In order for a comparison to realize its full potential, it must give rise to a dual reflection: what is it that the two entities in question have in common, and in what respects do they remain, despite everything, different? The proper use of analogy sharpens our critical faculties and hastens our awareness of particularity, at the same time as it enhances our view across the wider territory.
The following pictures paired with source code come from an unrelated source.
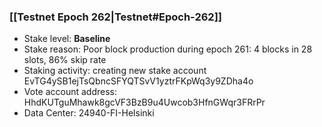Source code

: ### [[Testnet Epoch 262|Testnet#Epoch-262]]
* Stake level: **Baseline**
* Stake reason: Poor block production during epoch 261: 4 blocks in 28 slots, 86% skip rate
* Staking activity: creating new stake account EvTG4ySB1ejTsQbncSFYQTSvV1yztrFKpWq3y9ZDha4o
* Vote account address: HhdKUTguMhawk8gcVF3BzB9u4Uwcob3HfnGWqr3FRrPr
* Data Center: 24940-FI-Helsinki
On first seeing the paintings of Christine Sefolosha, several commentators have been spontaneously struck by its resemblance to the wall-painting of the Upper Paleolithic era (1), that is to say, to those wonderful frescoes which, in the course of the last century, were revealed to modern man at sites with names like Font-de-Gaume, Altamira, Niaux, Marsoulas, Trois-Frères, Pech-Merle, Lascaux, Cougnac, Rouffignac and Chauvet. What is astonishing is that it was essentially a twentieth-century audience which first enjoyed these discoveries (which are often 're-discoveries' of neglected sites, for we know that it took several decades for archaeologists to recognize Altamira as authentic); furthermore, I would venture to say that Paleolithic art, having been utterly forgotten for thousands of years and then suddenly brought before our gaze, definitely forms part of the history of modern art. Indeed, certain well attested affinities allow us to state that the expressions of human beings from the most remote times have had a considerable impact upon a good many artists of Modernism, including Brancusi, Hans Arp, Klee, Miró and Tal Coat. (2)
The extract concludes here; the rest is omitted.